Sunday, June 2, 2013

the last book I ever read (The Prince of Silicon Valley by Randall Smith, excerpt two)



from The Prince of Silicon Valley: Frank Quattrone and the Dot-Com Bubble by Randall Smith:

One big factor in Dachis’s choice of CSFB was the assurance that their Web consulting services analyst, Mark Wolfenberger, would not only attend every road-show meeting but also every sales call. Because Quattrone could field analysts in such numbers, all reporting to him, his team could pay more attention to selling deals than those at other firms.

Dachis, who had an undergraduate degree in dance and dramatic literature from the State University of New York at Purchase, had arrived the afternoon before Razorfish went public for the pricing meeting. There was just one problem: his dog Sophie. No dogs allowed, the security guard said. The dog comes or we don’t go, Dachis said. The security guard backed down.

There was another conflict over the IP price, and this time Dachis didn’t prevail. Dachis wanted $17 a share; CSFB’s head of technology capital markets, Andy Fisher, held the line at $16 a share. Dachis didn’t fully realize that the deal was heavily oversubscribed, and that the price would more than double on the first day of trading. If the deal had been priced at $17, Razorfish would have received an extra $3 million. The company could have used the money, Dachis thought later.
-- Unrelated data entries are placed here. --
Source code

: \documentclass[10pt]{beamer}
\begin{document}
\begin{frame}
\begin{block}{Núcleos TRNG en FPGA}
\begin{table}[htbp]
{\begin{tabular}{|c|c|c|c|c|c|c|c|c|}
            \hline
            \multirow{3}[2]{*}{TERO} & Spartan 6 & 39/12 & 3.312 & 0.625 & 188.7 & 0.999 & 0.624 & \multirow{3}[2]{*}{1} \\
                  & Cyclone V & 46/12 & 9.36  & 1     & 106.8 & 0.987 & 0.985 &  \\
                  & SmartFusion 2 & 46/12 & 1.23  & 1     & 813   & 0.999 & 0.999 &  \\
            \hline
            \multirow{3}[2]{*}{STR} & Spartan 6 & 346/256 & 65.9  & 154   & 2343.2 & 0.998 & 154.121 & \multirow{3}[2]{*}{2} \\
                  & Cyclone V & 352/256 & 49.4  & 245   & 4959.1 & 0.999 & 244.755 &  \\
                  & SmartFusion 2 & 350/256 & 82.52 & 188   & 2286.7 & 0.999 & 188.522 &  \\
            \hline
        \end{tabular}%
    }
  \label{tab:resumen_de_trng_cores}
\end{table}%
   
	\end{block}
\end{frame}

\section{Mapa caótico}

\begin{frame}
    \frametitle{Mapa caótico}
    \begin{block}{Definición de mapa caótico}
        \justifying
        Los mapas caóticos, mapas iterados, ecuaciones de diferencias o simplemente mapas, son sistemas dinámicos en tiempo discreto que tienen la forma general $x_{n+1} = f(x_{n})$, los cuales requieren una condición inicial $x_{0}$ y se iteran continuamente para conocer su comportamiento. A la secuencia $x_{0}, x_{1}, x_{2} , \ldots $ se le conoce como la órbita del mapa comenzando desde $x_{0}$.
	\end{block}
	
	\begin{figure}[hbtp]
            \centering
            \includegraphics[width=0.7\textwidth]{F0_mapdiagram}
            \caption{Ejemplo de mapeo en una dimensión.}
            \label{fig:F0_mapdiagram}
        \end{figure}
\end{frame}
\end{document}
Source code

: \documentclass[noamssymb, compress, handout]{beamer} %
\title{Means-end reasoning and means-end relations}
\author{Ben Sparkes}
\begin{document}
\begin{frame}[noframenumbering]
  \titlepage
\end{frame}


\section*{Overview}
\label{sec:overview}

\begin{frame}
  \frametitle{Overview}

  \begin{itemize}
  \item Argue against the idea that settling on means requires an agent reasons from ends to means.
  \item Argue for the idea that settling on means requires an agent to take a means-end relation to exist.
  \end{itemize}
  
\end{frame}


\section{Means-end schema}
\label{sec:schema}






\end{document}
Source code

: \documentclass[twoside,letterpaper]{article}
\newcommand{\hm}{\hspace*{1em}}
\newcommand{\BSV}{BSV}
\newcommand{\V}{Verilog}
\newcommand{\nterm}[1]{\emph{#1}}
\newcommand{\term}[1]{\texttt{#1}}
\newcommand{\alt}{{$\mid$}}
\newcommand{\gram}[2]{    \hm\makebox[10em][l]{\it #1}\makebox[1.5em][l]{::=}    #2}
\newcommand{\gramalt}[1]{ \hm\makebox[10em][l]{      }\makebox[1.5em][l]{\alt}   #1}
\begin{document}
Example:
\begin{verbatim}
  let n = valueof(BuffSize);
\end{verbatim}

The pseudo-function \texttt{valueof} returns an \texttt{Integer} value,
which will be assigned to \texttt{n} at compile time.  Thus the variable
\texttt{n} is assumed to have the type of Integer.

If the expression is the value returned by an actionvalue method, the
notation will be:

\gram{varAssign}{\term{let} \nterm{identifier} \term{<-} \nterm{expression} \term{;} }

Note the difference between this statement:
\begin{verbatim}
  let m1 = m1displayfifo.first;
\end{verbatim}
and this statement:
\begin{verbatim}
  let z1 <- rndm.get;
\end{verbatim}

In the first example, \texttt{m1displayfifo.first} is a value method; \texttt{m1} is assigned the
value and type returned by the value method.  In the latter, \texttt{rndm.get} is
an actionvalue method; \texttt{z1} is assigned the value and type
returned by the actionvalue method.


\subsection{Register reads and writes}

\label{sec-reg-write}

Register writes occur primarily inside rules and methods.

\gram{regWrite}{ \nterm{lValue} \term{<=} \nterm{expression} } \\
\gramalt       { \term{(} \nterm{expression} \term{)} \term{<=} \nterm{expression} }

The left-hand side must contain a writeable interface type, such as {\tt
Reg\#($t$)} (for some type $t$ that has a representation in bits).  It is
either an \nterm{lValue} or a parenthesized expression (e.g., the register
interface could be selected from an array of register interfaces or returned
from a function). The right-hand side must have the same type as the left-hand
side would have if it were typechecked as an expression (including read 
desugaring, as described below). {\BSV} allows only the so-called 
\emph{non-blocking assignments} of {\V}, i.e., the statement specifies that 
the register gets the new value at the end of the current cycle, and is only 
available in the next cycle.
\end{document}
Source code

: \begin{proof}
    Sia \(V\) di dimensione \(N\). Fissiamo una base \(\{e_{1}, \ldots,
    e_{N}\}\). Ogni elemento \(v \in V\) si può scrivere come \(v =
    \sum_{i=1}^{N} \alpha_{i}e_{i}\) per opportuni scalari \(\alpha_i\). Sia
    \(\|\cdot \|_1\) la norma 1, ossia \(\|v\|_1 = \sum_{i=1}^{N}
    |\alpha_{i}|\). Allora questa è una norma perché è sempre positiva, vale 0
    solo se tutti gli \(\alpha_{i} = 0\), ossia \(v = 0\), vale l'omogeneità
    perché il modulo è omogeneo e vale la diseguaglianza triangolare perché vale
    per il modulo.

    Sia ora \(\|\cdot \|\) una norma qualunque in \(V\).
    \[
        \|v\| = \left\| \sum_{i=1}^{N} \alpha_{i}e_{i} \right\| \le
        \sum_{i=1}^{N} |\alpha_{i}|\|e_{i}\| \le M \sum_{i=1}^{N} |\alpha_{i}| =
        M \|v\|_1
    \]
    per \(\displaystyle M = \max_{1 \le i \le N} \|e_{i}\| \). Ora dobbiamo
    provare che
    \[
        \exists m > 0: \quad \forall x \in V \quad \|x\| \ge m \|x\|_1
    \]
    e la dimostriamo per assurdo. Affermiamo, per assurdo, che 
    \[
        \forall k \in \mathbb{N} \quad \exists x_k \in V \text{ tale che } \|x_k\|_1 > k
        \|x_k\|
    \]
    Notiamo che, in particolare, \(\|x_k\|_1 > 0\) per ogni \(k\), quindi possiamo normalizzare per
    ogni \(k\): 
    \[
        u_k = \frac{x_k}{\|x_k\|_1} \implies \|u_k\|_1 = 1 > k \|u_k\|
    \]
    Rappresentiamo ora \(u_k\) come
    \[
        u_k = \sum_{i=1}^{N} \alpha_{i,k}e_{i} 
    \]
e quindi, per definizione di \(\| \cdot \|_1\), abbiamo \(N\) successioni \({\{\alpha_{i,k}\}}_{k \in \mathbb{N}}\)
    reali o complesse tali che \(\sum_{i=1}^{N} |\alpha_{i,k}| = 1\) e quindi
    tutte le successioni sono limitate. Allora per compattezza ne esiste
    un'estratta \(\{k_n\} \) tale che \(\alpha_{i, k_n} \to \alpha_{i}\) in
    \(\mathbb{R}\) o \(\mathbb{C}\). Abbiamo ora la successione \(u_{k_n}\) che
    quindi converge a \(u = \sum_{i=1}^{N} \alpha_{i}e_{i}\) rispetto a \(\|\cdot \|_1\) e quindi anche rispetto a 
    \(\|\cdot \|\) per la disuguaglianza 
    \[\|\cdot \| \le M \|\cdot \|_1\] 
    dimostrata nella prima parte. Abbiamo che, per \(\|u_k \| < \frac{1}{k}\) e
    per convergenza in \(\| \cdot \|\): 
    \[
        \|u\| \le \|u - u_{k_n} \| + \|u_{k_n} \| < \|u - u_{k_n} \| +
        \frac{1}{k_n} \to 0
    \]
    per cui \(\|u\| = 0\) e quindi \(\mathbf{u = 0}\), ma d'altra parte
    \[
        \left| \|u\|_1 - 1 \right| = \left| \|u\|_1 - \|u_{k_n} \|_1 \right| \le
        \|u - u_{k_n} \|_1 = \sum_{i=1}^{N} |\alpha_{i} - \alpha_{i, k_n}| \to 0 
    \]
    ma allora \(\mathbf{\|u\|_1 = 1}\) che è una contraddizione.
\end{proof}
What galled Dachis years later was that his company got lumped in with dozens of others he considered of lesser quality that were taken public after his, later in the cycle. He found himself and his former company defendants in billion-dollar lawsuits brought by investors who had lost money when the bubble burst. It wasn’t just CSFB, Dachis thought—all the Wall Street underwriters had relaxed their standards. “The banking standards went out the window,” he said.